In the middle of the litter filled side alley, shaded in gloom by the surrounding buildings, were several scattered metal chairs and tables with the odd ragged parasol sticking out of the centre. A few sets of mismatching cutlery were laid out, holding down the single sheet of laminated paper that served as a menu. Even the condiments, all in seriously uncool plastic containers and bottles, seemed more than half empty. Grabbing a chair each, Nick and his two companions settled down before a fourth and final mammal appeared.

"Nick! Finnick! Benny!" came an enthusiastic shout from afar that sent three pairs of ears up and three sets of smiles growing across three muzzles, as a stocky Honey Badger jogged up to the fourth chair and sat down. Fur ruffled up, all unkempt and dirty, she was the epitome of a gutter punk.
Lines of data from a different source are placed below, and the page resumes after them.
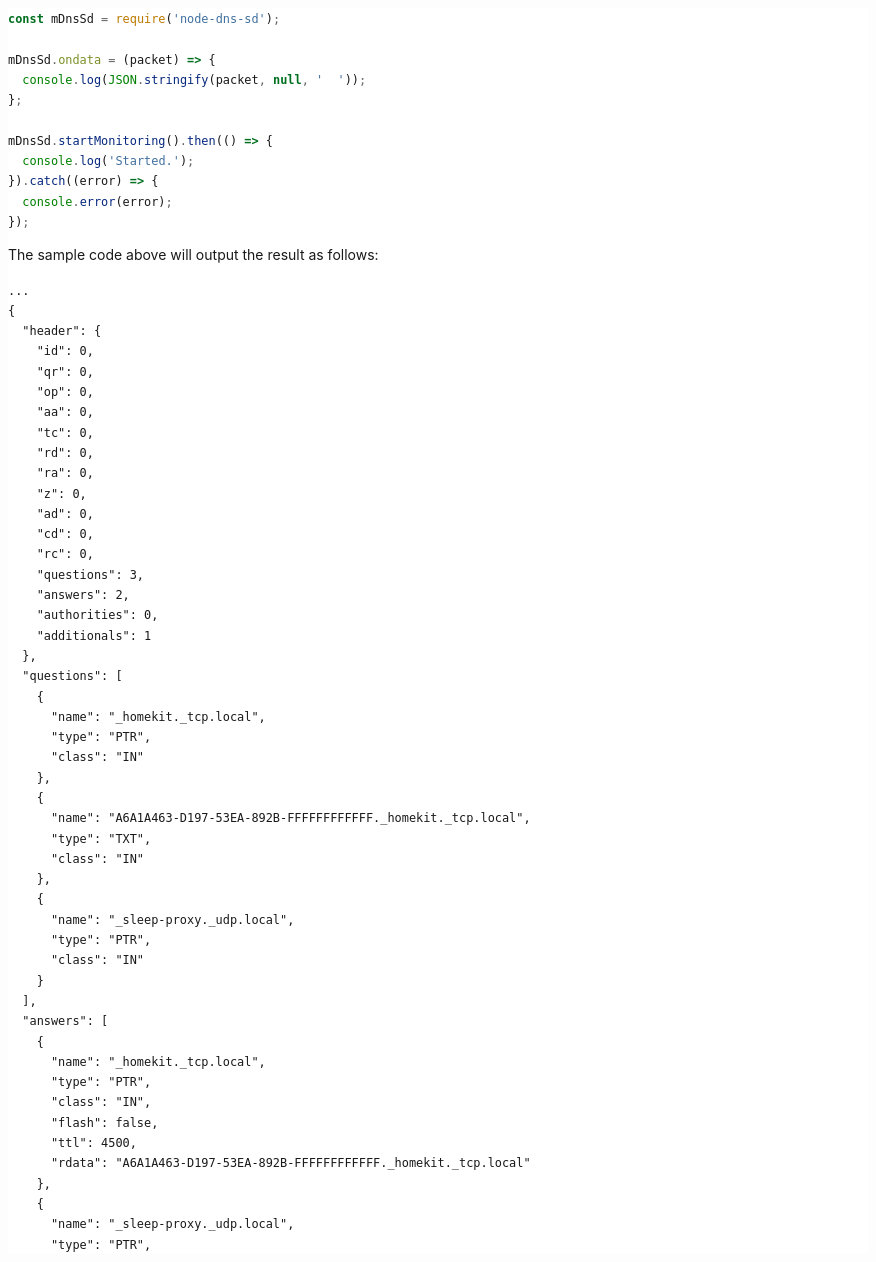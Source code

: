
 ```JavaScript
const mDnsSd = require('node-dns-sd');

mDnsSd.ondata = (packet) => {
  console.log(JSON.stringify(packet, null, '  '));
};

mDnsSd.startMonitoring().then(() => {
  console.log('Started.');
}).catch((error) => {
  console.error(error);
});
```

The sample code above will output the result as follows:

```
...
{
  "header": {
    "id": 0,
    "qr": 0,
    "op": 0,
    "aa": 0,
    "tc": 0,
    "rd": 0,
    "ra": 0,
    "z": 0,
    "ad": 0,
    "cd": 0,
    "rc": 0,
    "questions": 3,
    "answers": 2,
    "authorities": 0,
    "additionals": 1
  },
  "questions": [
    {
      "name": "_homekit._tcp.local",
      "type": "PTR",
      "class": "IN"
    },
    {
      "name": "A6A1A463-D197-53EA-892B-FFFFFFFFFFFF._homekit._tcp.local",
      "type": "TXT",
      "class": "IN"
    },
    {
      "name": "_sleep-proxy._udp.local",
      "type": "PTR",
      "class": "IN"
    }
  ],
  "answers": [
    {
      "name": "_homekit._tcp.local",
      "type": "PTR",
      "class": "IN",
      "flash": false,
      "ttl": 4500,
      "rdata": "A6A1A463-D197-53EA-892B-FFFFFFFFFFFF._homekit._tcp.local"
    },
    {
      "name": "_sleep-proxy._udp.local",
      "type": "PTR",
```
She was dressed in her favourite baggy beige cargo shorts and grimy camo vest combo, while sporting a pair of orange safety glasses, several earrings, a plaster on her snout and a red bandana tied around her head. Even her 'hair' didn't escape the look, with her head's stripe of white fur styled up into a short squat Mohican. For all her looks, however, Honey Badger was the bubbly, crazy, emotional glue that kept this quartet of mammals together. She was there to lighten their day; to give the three boys a chance to feel the softer feelings they all possessed but were unable to express in this cold, hard world and to engage their minds in 'stimulating' conversation. Ever excited at seeing the three, her collar shone with an orange warning light as she settled into her seat and grabbed the edge of the table, before rapidly shuffling and pulling herself forwards until she could rest her elbow on the dinner cloth and lean forwards in anticipation.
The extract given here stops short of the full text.